Hammer Bowling is a company involved in the manufacture and sale of bowling balls and bowling-related accessories.

Faball Enterprises was formed in 1978 by Johnny Wonders and Earl Widman. In 1981, they created the second urethane ball in the market, and Hammer was born. Hammer was the first to put a logo on the side of the ball. After a PBA player was featured in a tournament telecast using the ball with its visible claw hammer logo, sales exploded. The Hammer brand was also the first to produce a urethane two-piece ball.  In 1996, Faball Enterprises licensed the Hammer product name to Faball USA. This company maintained the brand name until Hammer products were acquired by Ebonite International on February 8, 2002. 

After the sale of its Hammer line to Ebonite, the Faball team went on to create a new line of equipment under the name of Visionary Bowling Products. They currently produce several lines of equipment including the popular Ogre series, the New Breed series and Gladiator series. Visionary Bowling Products are manufactured in St. Louis, MO. 

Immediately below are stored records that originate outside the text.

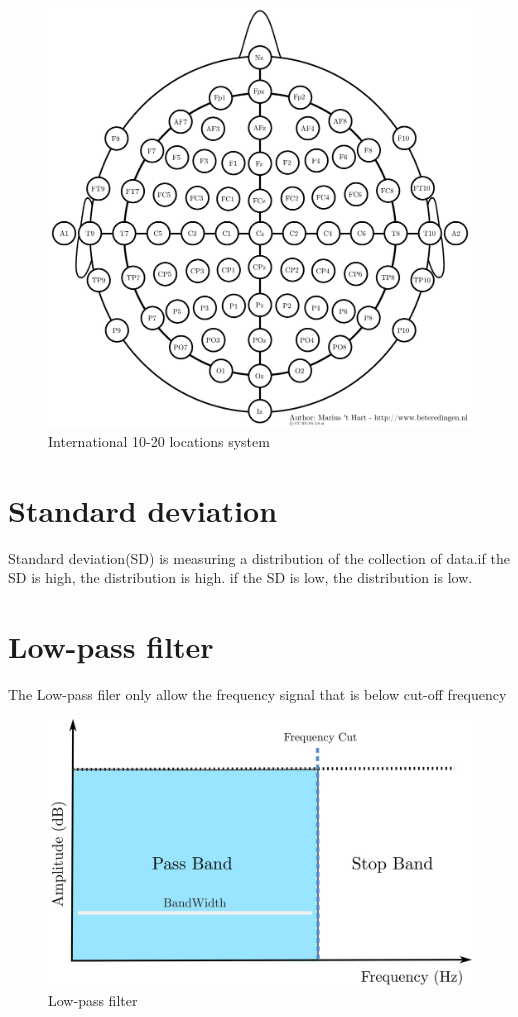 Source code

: \begin{figure}[ht]
	\centering
	\includegraphics[scale = 0.5]{chapter3/35.pdf}
	\caption{International 10-20 locations system\cite{ref15}}
\end{figure}

\newpage
\section{Standard deviation}
\hspace{1.5cm} Standard deviation(SD) is measuring a distribution of the collection of data.if the SD is high, the distribution is high. if the SD is low, the distribution is low.

\section{Low-pass filter}
\hspace{1.5cm}The Low-pass filer only allow the frequency signal that is below  cut-off frequency
\begin{figure}[ht]
	\centering
	\includegraphics[scale = 0.14]{chapter3/lowpass.pdf}
	\caption{Low-pass filter}
\end{figure}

Some of the more famous Faball era Hammer products are the Blue Hammer, Red Hammer, Burgundy Hammer, Black Hammer, The Nail and the Reaper series. Some of the more famous post-Faball era Hammer lines include the Blade series, Vicious series, Diesel series, Hawg series, No Mercy Series, Vibe series, Black Widow Series, Jigsaw series, the Raw Hammer, Hammer Hardcore and Taboo series. Hammer sponsors several PBA Tour, including PBA champions Bill O'Neill, Tom Daugherty, Shawn Maldonado and Mike Wolfe, as well as PWBA champions and Team USA members Shannon O'Keefe and Shannon Pluhowsky.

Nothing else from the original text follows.